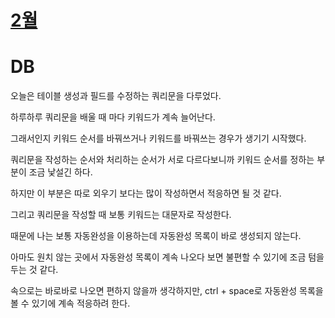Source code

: # [2월](../2023_02/2023_02_list.md)

# DB

오늘은 테이블 생성과 필드를 수정하는 쿼리문을 다루었다.

하루하루 쿼리문을 배울 때 마다 키워드가 계속 늘어난다.

그래서인지 키워드 순서를 바꿔쓰거나 키워드를 바꿔쓰는 경우가 생기기 시작했다.

쿼리문을 작성하는 순서와 처리하는 순서가 서로 다르다보니까 키워드 순서를 정하는 부분이 조금 낯설긴 하다.

하지만 이 부분은 따로 외우기 보다는 많이 작성하면서 적응하면 될 것 같다.

그리고 쿼리문을 작성할 때 보통 키워드는 대문자로 작성한다.

때문에 나는 보통 자동완성을 이용하는데 자동완성 목록이 바로 생성되지 않는다.

아마도 원치 않는 곳에서 자동완성 목록이 계속 나오다 보면 불편할 수 있기에 조금 텀을 두는 것 같다.

속으로는 바로바로 나오면 편하지 않을까 생각하지만, ctrl + space로 자동완성 목록을 볼 수 있기에 계속 적응하려 한다.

**Exercise details:**
Print every entry exactly as written, without the pictures.

**Exercise result:**
Source code

: # [2월](../2023_02/2023_02_list.md)

# DB

오늘은 테이블 생성과 필드를 수정하는 쿼리문을 다루었다.

하루하루 쿼리문을 배울 때 마다 키워드가 계속 늘어난다.

그래서인지 키워드 순서를 바꿔쓰거나 키워드를 바꿔쓰는 경우가 생기기 시작했다.

쿼리문을 작성하는 순서와 처리하는 순서가 서로 다르다보니까 키워드 순서를 정하는 부분이 조금 낯설긴 하다.

하지만 이 부분은 따로 외우기 보다는 많이 작성하면서 적응하면 될 것 같다.

그리고 쿼리문을 작성할 때 보통 키워드는 대문자로 작성한다.

때문에 나는 보통 자동완성을 이용하는데 자동완성 목록이 바로 생성되지 않는다.

아마도 원치 않는 곳에서 자동완성 목록이 계속 나오다 보면 불편할 수 있기에 조금 텀을 두는 것 같다.

속으로는 바로바로 나오면 편하지 않을까 생각하지만, ctrl + space로 자동완성 목록을 볼 수 있기에 계속 적응하려 한다.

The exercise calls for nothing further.